• HOW TO COMPLETE THIS TASK
The job is to find each line in the entries holding the string "with" and copy that line.

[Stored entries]
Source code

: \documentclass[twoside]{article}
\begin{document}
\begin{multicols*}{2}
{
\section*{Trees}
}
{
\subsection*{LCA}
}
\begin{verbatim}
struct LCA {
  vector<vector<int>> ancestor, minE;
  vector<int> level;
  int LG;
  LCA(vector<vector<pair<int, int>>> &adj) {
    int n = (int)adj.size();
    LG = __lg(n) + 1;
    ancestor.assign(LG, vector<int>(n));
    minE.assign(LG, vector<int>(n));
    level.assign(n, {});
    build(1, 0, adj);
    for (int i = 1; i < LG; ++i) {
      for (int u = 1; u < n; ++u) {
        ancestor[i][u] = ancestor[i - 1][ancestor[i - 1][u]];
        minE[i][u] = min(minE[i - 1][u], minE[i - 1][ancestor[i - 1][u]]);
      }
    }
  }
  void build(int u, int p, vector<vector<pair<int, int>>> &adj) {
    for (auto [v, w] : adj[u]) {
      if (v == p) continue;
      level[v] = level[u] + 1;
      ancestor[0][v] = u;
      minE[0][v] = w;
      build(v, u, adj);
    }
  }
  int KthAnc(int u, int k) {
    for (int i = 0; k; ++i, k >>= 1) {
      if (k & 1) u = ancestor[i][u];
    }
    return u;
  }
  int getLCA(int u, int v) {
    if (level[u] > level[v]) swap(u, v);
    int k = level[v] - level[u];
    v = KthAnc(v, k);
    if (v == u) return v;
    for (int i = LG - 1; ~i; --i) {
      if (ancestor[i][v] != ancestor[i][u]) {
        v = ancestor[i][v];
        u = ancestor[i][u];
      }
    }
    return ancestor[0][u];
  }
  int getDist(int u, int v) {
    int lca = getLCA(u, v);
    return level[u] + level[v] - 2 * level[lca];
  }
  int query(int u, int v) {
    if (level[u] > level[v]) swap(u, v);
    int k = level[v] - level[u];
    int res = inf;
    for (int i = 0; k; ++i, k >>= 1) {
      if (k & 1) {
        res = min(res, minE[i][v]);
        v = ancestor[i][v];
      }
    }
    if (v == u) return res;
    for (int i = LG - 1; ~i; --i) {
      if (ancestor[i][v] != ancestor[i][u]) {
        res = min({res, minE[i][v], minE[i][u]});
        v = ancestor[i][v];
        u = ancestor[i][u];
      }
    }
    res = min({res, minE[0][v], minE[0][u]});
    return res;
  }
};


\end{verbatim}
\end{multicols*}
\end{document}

---

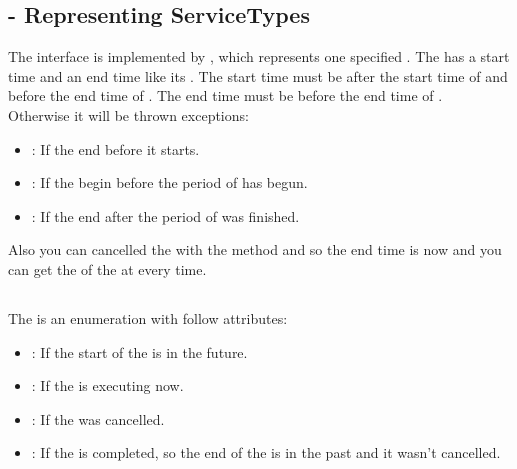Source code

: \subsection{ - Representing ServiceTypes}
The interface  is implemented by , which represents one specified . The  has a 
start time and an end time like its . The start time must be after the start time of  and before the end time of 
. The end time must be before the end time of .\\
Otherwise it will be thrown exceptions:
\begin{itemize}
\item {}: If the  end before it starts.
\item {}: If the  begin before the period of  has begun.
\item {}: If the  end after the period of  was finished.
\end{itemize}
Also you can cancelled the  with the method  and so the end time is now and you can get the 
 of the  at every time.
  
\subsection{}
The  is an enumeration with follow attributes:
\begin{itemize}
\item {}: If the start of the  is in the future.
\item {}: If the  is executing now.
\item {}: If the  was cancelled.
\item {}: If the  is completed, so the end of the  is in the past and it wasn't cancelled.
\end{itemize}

• YOUR SOLUTION
Also you can cancelled the  with the method  and so the end time is now and you can get the 
The  is an enumeration with follow attributes:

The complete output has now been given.